School of Medicine and Pharmacy, Ocean University of China, Qingdao, Shandong 266003, PR China; Laboratory of Marine Drugs and Biological Products, Pilot National Laboratory for Marine Science and Technology, Qingdao, Shandong 266235, PR China.
Int J Biol Macromol. 2023 Mar 1;230:123266. doi: 10.1016/j.ijbiomac.2023.123266. Epub 2023 Jan 14.

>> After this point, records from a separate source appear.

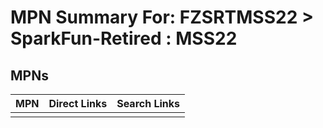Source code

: 



# MPN Summary For: FZSRTMSS22 > SparkFun-Retired : MSS22

## MPNs
  

|MPN|Direct Links|Search Links|
| :--- | :--- | :--- |
||||
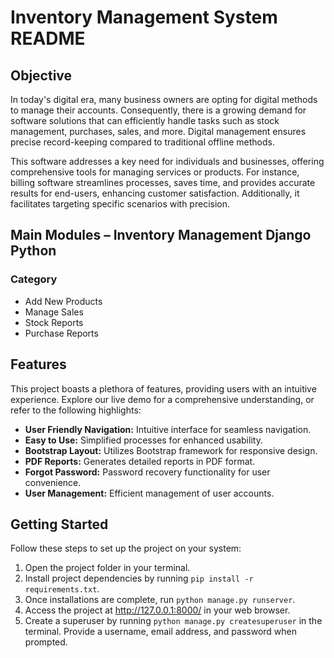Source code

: # Inventory Management System README

## Objective

In today's digital era, many business owners are opting for digital methods to manage their accounts. Consequently, there is a growing demand for software solutions that can efficiently handle tasks such as stock management, purchases, sales, and more. Digital management ensures precise record-keeping compared to traditional offline methods.

This software addresses a key need for individuals and businesses, offering comprehensive tools for managing services or products. For instance, billing software streamlines processes, saves time, and provides accurate results for end-users, enhancing customer satisfaction. Additionally, it facilitates targeting specific scenarios with precision.

## Main Modules – Inventory Management Django Python

### Category
- Add New Products
- Manage Sales
- Stock Reports
- Purchase Reports

## Features

This project boasts a plethora of features, providing users with an intuitive experience. Explore our live demo for a comprehensive understanding, or refer to the following highlights:

- **User Friendly Navigation:** Intuitive interface for seamless navigation.
- **Easy to Use:** Simplified processes for enhanced usability.
- **Bootstrap Layout:** Utilizes Bootstrap framework for responsive design.
- **PDF Reports:** Generates detailed reports in PDF format.
- **Forgot Password:** Password recovery functionality for user convenience.
- **User Management:** Efficient management of user accounts.

## Getting Started

Follow these steps to set up the project on your system:

1. Open the project folder in your terminal.
2. Install project dependencies by running `pip install -r requirements.txt`.
3. Once installations are complete, run `python manage.py runserver`.
4. Access the project at http://127.0.0.1:8000/ in your web browser.
5. Create a superuser by running `python manage.py createsuperuser` in the terminal. Provide a username, email address, and password when prompted.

The discovery of new anti-cancer drugs targeting the PD-1/PD-L1 pathway has been a research hotspot in recent years. In this study, biological affinity ultrafiltration (BAU), UPLC-HRMS, molecular dynamic (MD) simulations and molecular docking methods were applied to search for endogenous active compounds that can inhibit the binding of PD-L1 to PD-1. We screened dozens of potential cancer related endogenous compounds. Surprisingly, cyclic adenosine monophosphate (cAMP) was found to have a direct inhibitory effect on the PD-1/PD-L1 binding with an in vitro IC value of about 36.4 ± 9.3 μM determined by homogeneous time-resolved fluorescence (HTRF) assay. cAMP could recover the proliferation of Jurkat T cells co-cultured with DU-145 cells and may suppress PD-L1 expression of DU-145 cells. cAMP was demonstrated to bind and induce PD-L1 dimerization by FRET assay, and also predicted by MD simulations and molecular docking. The finding of cAMP as a potential inhibitor directly targeting the PD-1/PD-L1 interaction could advance our understanding of the activity of endogenous compounds regulating PD-L1.
近年来,针对 PD-1/PD-L1 通路的新型抗癌药物的发现一直是研究热点。在这项研究中,应用生物亲和力超滤(BAU)、UPLC-HRMS、分子动力学(MD)模拟和分子对接方法,搜索能够抑制 PD-L1 与 PD-1 结合的内源性活性化合物。我们筛选了数十种潜在的与癌症相关的内源性化合物。令人惊讶的是,环磷酸腺苷(cAMP)被发现对 PD-1/PD-L1 的结合具有直接抑制作用,通过均相时间分辨荧光(HTRF)测定,其体外 IC 值约为 36.4±9.3 μM。cAMP 可以恢复与 DU-145 细胞共培养的 Jurkat T 细胞的增殖,并可能抑制 DU-145 细胞中 PD-L1 的表达。通过荧光共振能量转移(FRET)测定、MD 模拟和分子对接预测,证明 cAMP 可以结合并诱导 PD-L1 二聚化。cAMP 作为一种直接靶向 PD-1/PD-L1 相互作用的潜在抑制剂的发现,可以加深我们对内源性化合物调节 PD-L1 活性的认识。